Figure 2: Molecular modelling identifies two potential orientations for the FLIP–FADD interaction.

(a) Homology model of human FLIP DED1 and DED2 (light and dark orange) superimposed on vFLIP X-ray protein (PDB id 2BBR; light green and green) and α3 region of FADD NMR-solved structure (PDB id 2GF5; dark green). The two DEDs (light and dark colours) are symmetrical and they are each composed of six α-helices.

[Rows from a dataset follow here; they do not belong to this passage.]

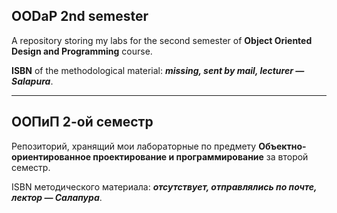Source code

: ## OODaP 2nd semester
A repository storing my labs for the second semester of **Object Oriented Design and Programming** course.

**ISBN** of the methodological material: ***missing, sent by mail, lecturer — Salapura***.

---

## ООПиП 2-ой семестр
Репозиторий, хранящий мои лабораторные по предмету **Объектно-ориентированное проектирование и программирование** за второй семестр.

ISBN методического материала: ***отсутствует, отправлялись по почте, лектор — Салапура***.
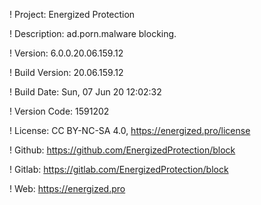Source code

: ! Project: Energized Protection

! Description: ad.porn.malware blocking.

! Version: 6.0.0.20.06.159.12

! Build Version: 20.06.159.12

! Build Date: Sun, 07 Jun 20 12:02:32

! Version Code: 1591202

! License: CC BY-NC-SA 4.0, https://energized.pro/license

! Github: https://github.com/EnergizedProtection/block

! Gitlab: https://gitlab.com/EnergizedProtection/block


! Web: https://energized.pro

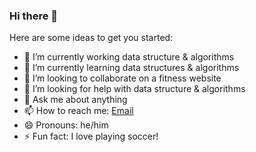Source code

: ### Hi there 👋

Here are some ideas to get you started:

- 🔭 I’m currently working data structure & algorithms
- 🌱 I’m currently learning data structures & algorithms
- 👯 I’m looking to collaborate on a fitness website
- 🤔 I’m looking for help with data structure & algorithms
- 💬 Ask me about anything
- 📫 How to reach me: [Email](jonathanumana86@gmail.com)
- 😄 Pronouns: he/him
- ⚡ Fun fact: I love playing soccer!

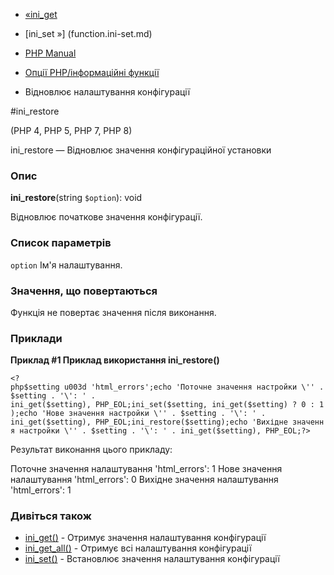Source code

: - [«ini_get](function.ini-get.md)
- [ini_set »] (function.ini-set.md)

- [PHP Manual](index.md)
- [Опції PHP/інформаційні функції](ref.info.md)
- Відновлює налаштування конфігурації

#ini_restore

(PHP 4, PHP 5, PHP 7, PHP 8)

ini_restore — Відновлює значення конфігураційної установки

### Опис

**ini_restore**(string `$option`): void

Відновлює початкове значення конфігурації.

### Список параметрів

`option`
Ім'я налаштування.

### Значення, що повертаються

Функція не повертає значення після виконання.

### Приклади

**Приклад #1 Приклад використання **ini_restore()****

` <?php$setting u003d 'html_errors';echo 'Поточне значення настройки \'' . $setting . '\': ' . ini_get($setting), PHP_EOL;ini_set($setting, ini_get($setting) ? 0 : 1);echo 'Нове значення настройки \'' . $setting . '\': ' . ini_get($setting), PHP_EOL;ini_restore($setting);echo 'Вихідне значення настройки \'' . $setting . '\': ' . ini_get($setting), PHP_EOL;?> `

Результат виконання цього прикладу:

Поточне значення налаштування 'html_errors': 1
Нове значення налаштування 'html_errors': 0
Вихідне значення налаштування 'html_errors': 1

### Дивіться також

- [ini_get()](function.ini-get.md) - Отримує значення налаштування
конфігурації
- [ini_get_all()](function.ini-get-all.md) - Отримує всі налаштування
конфігурації
- [ini_set()](function.ini-set.md) - Встановлює значення
налаштування конфігурації
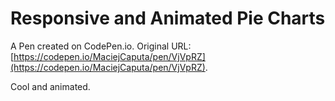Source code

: # Responsive and Animated Pie Charts

A Pen created on CodePen.io. Original URL: [https://codepen.io/MaciejCaputa/pen/VjVpRZ](https://codepen.io/MaciejCaputa/pen/VjVpRZ).

Cool and animated.
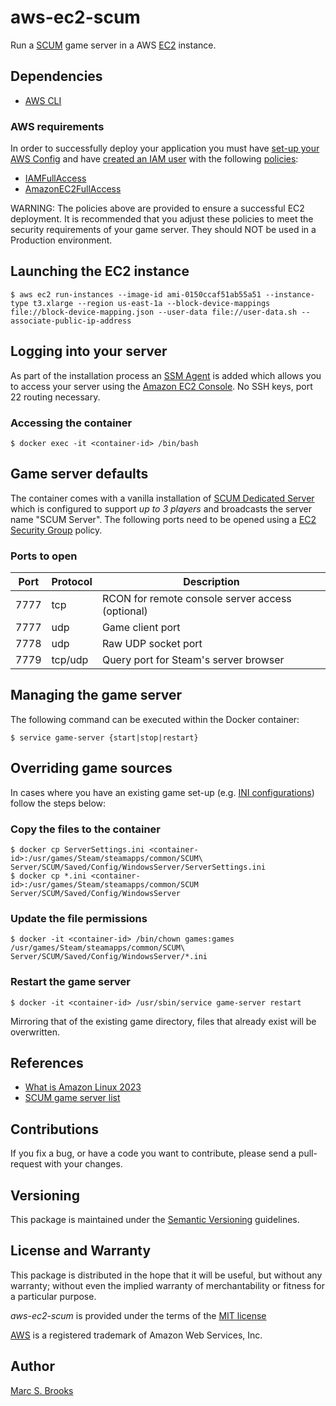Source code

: # aws-ec2-scum

Run a [SCUM](https://www.scum.game) game server in a AWS [EC2](https://aws.amazon.com/ec2) instance.

## Dependencies

- [AWS CLI](https://aws.amazon.com/cli)

### AWS requirements

In order to successfully deploy your application you must have [set-up your AWS Config](https://docs.aws.amazon.com/config/latest/developerguide/gs-cli.html) and have [created an IAM user](https://docs.aws.amazon.com/IAM/latest/UserGuide/id_users_create.html) with the following [policies](https://docs.aws.amazon.com/IAM/latest/UserGuide/access_policies_manage.html):

- [IAMFullAccess](https://console.aws.amazon.com/iam/home#/policies/arn%3Aaws%3Aiam%3A%3Aaws%3Apolicy%2FIAMFullAccess)
- [AmazonEC2FullAccess](https://console.aws.amazon.com/iam/home#/policies/arn%3Aaws%3Aiam%3A%3Aaws%3Apolicy%2FAmazonEC2FullAccess)

WARNING: The policies above are provided to ensure a successful EC2 deployment.  It is recommended that you adjust these policies to meet the security requirements of your game server.  They should NOT be used in a Production environment.

## Launching the EC2 instance

    $ aws ec2 run-instances --image-id ami-0150ccaf51ab55a51 --instance-type t3.xlarge --region us-east-1a --block-device-mappings file://block-device-mapping.json --user-data file://user-data.sh --associate-public-ip-address

## Logging into your server

As part of the installation process an [SSM Agent](https://docs.aws.amazon.com/systems-manager/latest/userguide/prereqs-ssm-agent.html) is added which allows you to access your server using the [Amazon EC2 Console](https://docs.aws.amazon.com/systems-manager/latest/userguide/session-manager-working-with-sessions-start.html#start-ec2-console).  No SSH keys, port 22 routing necessary.

### Accessing the container

    $ docker exec -it <container-id> /bin/bash

## Game server defaults

The container comes with a vanilla installation of [SCUM Dedicated Server](https://steamdb.info/app/3792580) which is configured to support _up to 3 players_ and broadcasts the server name "SCUM Server".  The following ports need to be opened using a [EC2 Security Group](https://docs.aws.amazon.com/AWSEC2/latest/UserGuide/working-with-security-groups.html#creating-security-group) policy.

### Ports to open

| Port | Protocol | Description                                      |
|------|----------|--------------------------------------------------|
| 7777 | tcp      | RCON for remote console server access (optional) |
| 7777 | udp      | Game client port                                 |
| 7778 | udp      | Raw UDP socket port                              |
| 7779 | tcp/udp  | Query port for Steam's server browser            |

## Managing the game server

The following command can be executed within the Docker container:

    $ service game-server {start|stop|restart}

## Overriding game sources

In cases where you have an existing game set-up (e.g. [INI configurations](https://steamcommunity.com/sharedfiles/filedetails/?id=2223029503)) follow the steps below:

### Copy the files to the container

    $ docker cp ServerSettings.ini <container-id>:/usr/games/Steam/steamapps/common/SCUM\ Server/SCUM/Saved/Config/WindowsServer/ServerSettings.ini
    $ docker cp *.ini <container-id>:/usr/games/Steam/steamapps/common/SCUM Server/SCUM/Saved/Config/WindowsServer

### Update the file permissions

    $ docker -it <container-id> /bin/chown games:games /usr/games/Steam/steamapps/common/SCUM\ Server/SCUM/Saved/Config/WindowsServer/*.ini

### Restart the game server

    $ docker -it <container-id> /usr/sbin/service game-server restart

Mirroring that of the existing game directory, files that already exist will be overwritten.

## References

- [What is Amazon Linux 2023](https://docs.aws.amazon.com/linux/al2023/ug/what-is-amazon-linux.html)
- [SCUM game server list](https://www.battlemetrics.com/servers/scum)

## Contributions

If you fix a bug, or have a code you want to contribute, please send a pull-request with your changes.

## Versioning

This package is maintained under the [Semantic Versioning](https://semver.org) guidelines.

## License and Warranty

This package is distributed in the hope that it will be useful, but without any warranty; without even the implied warranty of merchantability or fitness for a particular purpose.

_aws-ec2-scum_ is provided under the terms of the [MIT license](http://www.opensource.org/licenses/mit-license.php)

[AWS](https://aws.amazon.com) is a registered trademark of Amazon Web Services, Inc.

## Author

[Marc S. Brooks](https://github.com/nuxy)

The human FLIP MC159 identity is 33%; the r.m.s.d. calculated on Cα atoms is 1.16 Å. (b) DED1/DED2 interactions within human FLIP. Hydrophobic interactions are centred on F23 located on α2 of DED1, which is accommodated into a hydrophobic groove between α1 and α4 of DED2. Two surfaces (α1/α4 and α2/α5) are involved in the intra- and intermolecular homotypic interactions between DEDs. On these surfaces, conserved hydrophobic residues are responsible for DED interactions: F on α2/α5 surface and (A)H/Y residues on α1/α4. Two possible orientations of FLIP/FADD interaction and their predicted docking energies are depicted: (c) F114 located on α2 helix of FLIP DED2 is accommodated into a hydrophobic groove formed between α1 and α4 helices of FADD DED; (d) F25 located on α2 helix of FADD DED is accommodated into an hydrophobic groove formed between α1 and α4 helices of FLIP DED1.